A statue of Aneurin Bevan stands at the western end of Queen Street, Cardiff, Wales in recognition of Aneurin Bevan (1897 – 1960) who is credited with founding the National Health Service (NHS). It has been described as "perhaps one of Wales' most iconic statues".

The statue was erected in 1987, designed by Robert Thomas.

==Background==
Bevan became Labour MP for Ebbw Vale in 1929, subsequently an effective public speaker known for his left wing views and being temporarily expelled from the party on two occasions (one of them for his opposition to nuclear weapons). He was elected to the Labour's National Executive and became Minister for Health in the post-war Labour government, where he was behind the nationalisation of healthcare and founding of the NHS. As Minister for Housing he took steps to solve the post-war housing shortage.

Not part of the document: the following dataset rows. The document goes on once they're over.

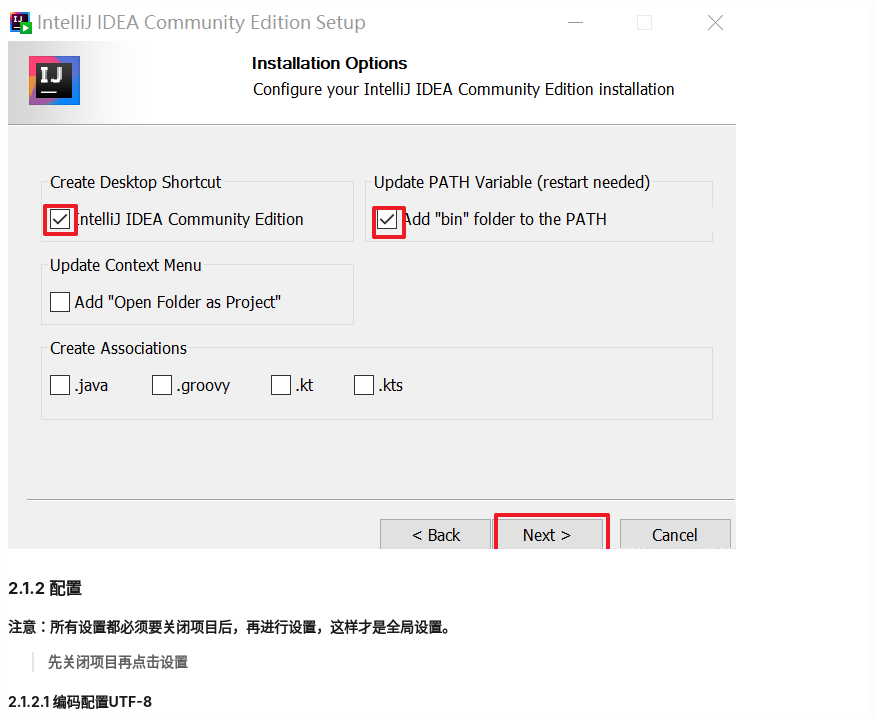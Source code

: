 ![img](Java修仙之路，十万字吐血整理全网最完整Java学习笔记（基础篇）.assets\7d0eb71c097e4d50988670391ba52031.png)![点击并拖拽以移动](data:image/gif;base64,R0lGODlhAQABAPABAP///wAAACH5BAEKAAAALAAAAAABAAEAAAICRAEAOw==)

### **2.1.2 配置**

**注意：所有设置都必须要关闭项目后，再进行设置，这样才是全局设置。**

> **先关闭项目再点击设置**

#### **2.1.2.1 编码配置UTF-8**
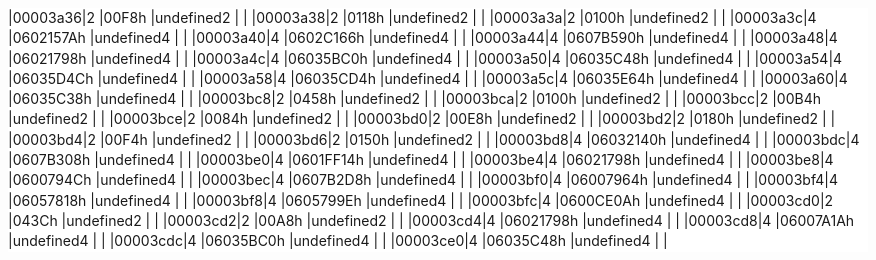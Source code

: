 |00003a36|2           |00F8h                                   |undefined2 |           |
|00003a38|2           |0118h                                   |undefined2 |           |
|00003a3a|2           |0100h                                   |undefined2 |           |
|00003a3c|4           |0602157Ah                               |undefined4 |           |
|00003a40|4           |0602C166h                               |undefined4 |           |
|00003a44|4           |0607B590h                               |undefined4 |           |
|00003a48|4           |06021798h                               |undefined4 |           |
|00003a4c|4           |06035BC0h                               |undefined4 |           |
|00003a50|4           |06035C48h                               |undefined4 |           |
|00003a54|4           |06035D4Ch                               |undefined4 |           |
|00003a58|4           |06035CD4h                               |undefined4 |           |
|00003a5c|4           |06035E64h                               |undefined4 |           |
|00003a60|4           |06035C38h                               |undefined4 |           |
|00003bc8|2           |0458h                                   |undefined2 |           |
|00003bca|2           |0100h                                   |undefined2 |           |
|00003bcc|2           |00B4h                                   |undefined2 |           |
|00003bce|2           |0084h                                   |undefined2 |           |
|00003bd0|2           |00E8h                                   |undefined2 |           |
|00003bd2|2           |0180h                                   |undefined2 |           |
|00003bd4|2           |00F4h                                   |undefined2 |           |
|00003bd6|2           |0150h                                   |undefined2 |           |
|00003bd8|4           |06032140h                               |undefined4 |           |
|00003bdc|4           |0607B308h                               |undefined4 |           |
|00003be0|4           |0601FF14h                               |undefined4 |           |
|00003be4|4           |06021798h                               |undefined4 |           |
|00003be8|4           |0600794Ch                               |undefined4 |           |
|00003bec|4           |0607B2D8h                               |undefined4 |           |
|00003bf0|4           |06007964h                               |undefined4 |           |
|00003bf4|4           |06057818h                               |undefined4 |           |
|00003bf8|4           |0605799Eh                               |undefined4 |           |
|00003bfc|4           |0600CE0Ah                               |undefined4 |           |
|00003cd0|2           |043Ch                                   |undefined2 |           |
|00003cd2|2           |00A8h                                   |undefined2 |           |
|00003cd4|4           |06021798h                               |undefined4 |           |
|00003cd8|4           |06007A1Ah                               |undefined4 |           |
|00003cdc|4           |06035BC0h                               |undefined4 |           |
|00003ce0|4           |06035C48h                               |undefined4 |           |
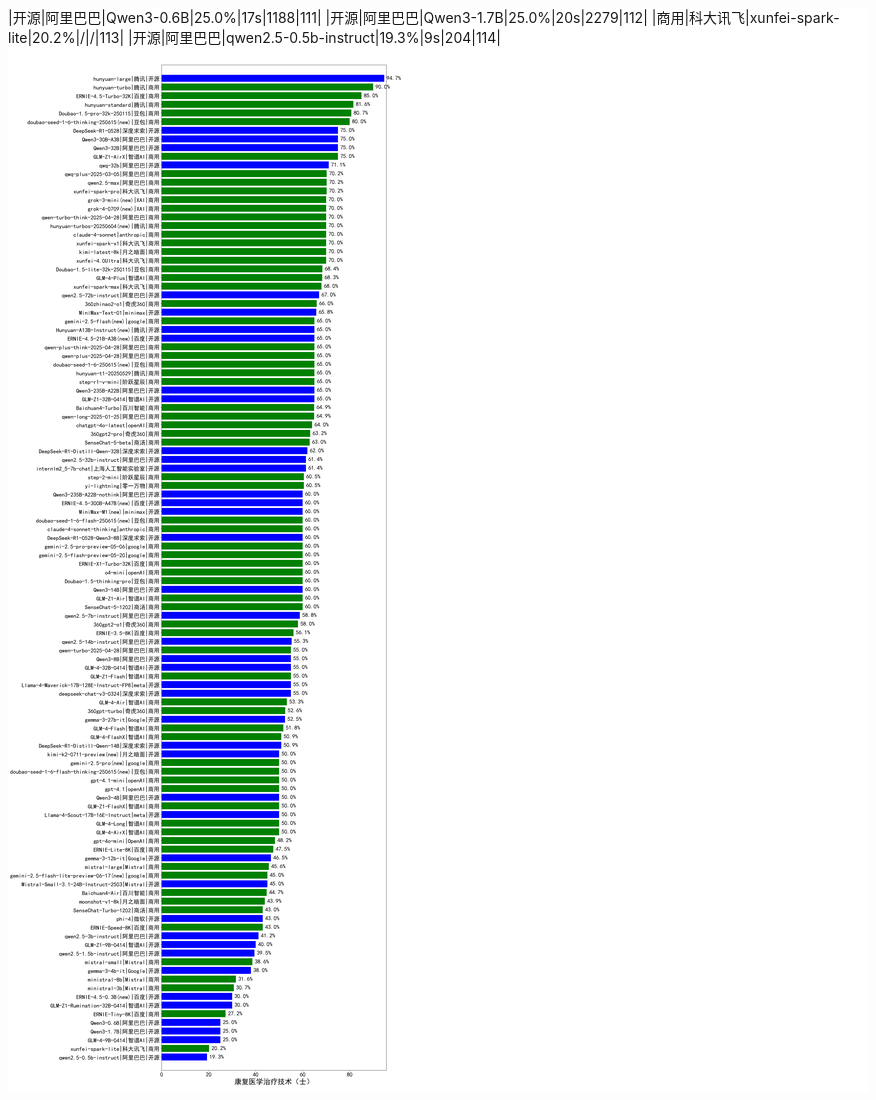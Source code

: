 |开源|阿里巴巴|Qwen3-0.6B|25.0%|17s|1188|111|
|开源|阿里巴巴|Qwen3-1.7B|25.0%|20s|2279|112|
|商用|科大讯飞|xunfei-spark-lite|20.2%|/|/|113|
|开源|阿里巴巴|qwen2.5-0.5b-instruct|19.3%|9s|204|114|


![lin](../pic/康复医学治疗技术（士）.png)
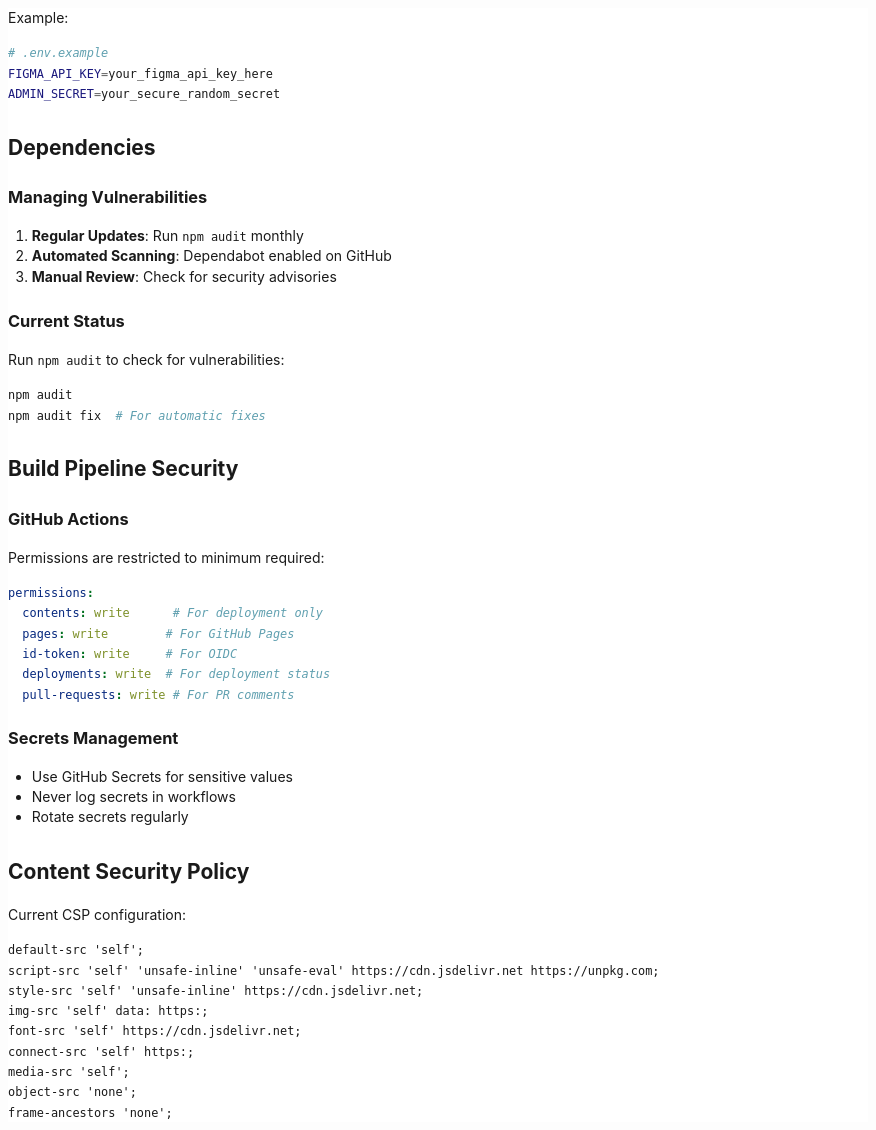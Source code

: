 Example:
```bash
# .env.example
FIGMA_API_KEY=your_figma_api_key_here
ADMIN_SECRET=your_secure_random_secret
```

## Dependencies

### Managing Vulnerabilities
1. **Regular Updates**: Run `npm audit` monthly
2. **Automated Scanning**: Dependabot enabled on GitHub
3. **Manual Review**: Check for security advisories

### Current Status
Run `npm audit` to check for vulnerabilities:
```bash
npm audit
npm audit fix  # For automatic fixes
```

## Build Pipeline Security

### GitHub Actions
Permissions are restricted to minimum required:
```yaml
permissions:
  contents: write      # For deployment only
  pages: write        # For GitHub Pages
  id-token: write     # For OIDC
  deployments: write  # For deployment status
  pull-requests: write # For PR comments
```

### Secrets Management
- Use GitHub Secrets for sensitive values
- Never log secrets in workflows
- Rotate secrets regularly

## Content Security Policy

Current CSP configuration:
```
default-src 'self';
script-src 'self' 'unsafe-inline' 'unsafe-eval' https://cdn.jsdelivr.net https://unpkg.com;
style-src 'self' 'unsafe-inline' https://cdn.jsdelivr.net;
img-src 'self' data: https:;
font-src 'self' https://cdn.jsdelivr.net;
connect-src 'self' https:;
media-src 'self';
object-src 'none';
frame-ancestors 'none';
```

Bevan remained MP for Tredegar until his death in 1960.

==Statue==
The statue was commissioned by South Glamorgan County Council and designed by Welsh sculptor, Robert Thomas, who also created a number of other sculptures in Cardiff city centre. The statue was erected in 1987 at the far end of Queen Street. It is the only statue of Bevan (as of 2021) in the United Kingdom.

The figure of Bevan, wearing a suit and leaning forward in a typical pose, is cast in bronze and stands on top of a polished granite pedestal. The statue is 1.83 m in height, while the pedestal is 2.14 m high. In gold on the front of the pedestal are the words "Founder of the National Health Service".

In 2018, as the 70th anniversary of the founding of the NHS approached, plastic spikes were added to Bevan's head to deter the regular visits of seagulls, who had frequently covered Bevan's head with their guano.

The statue is often used as the focus, or starting point, of events, demonstrations and protests.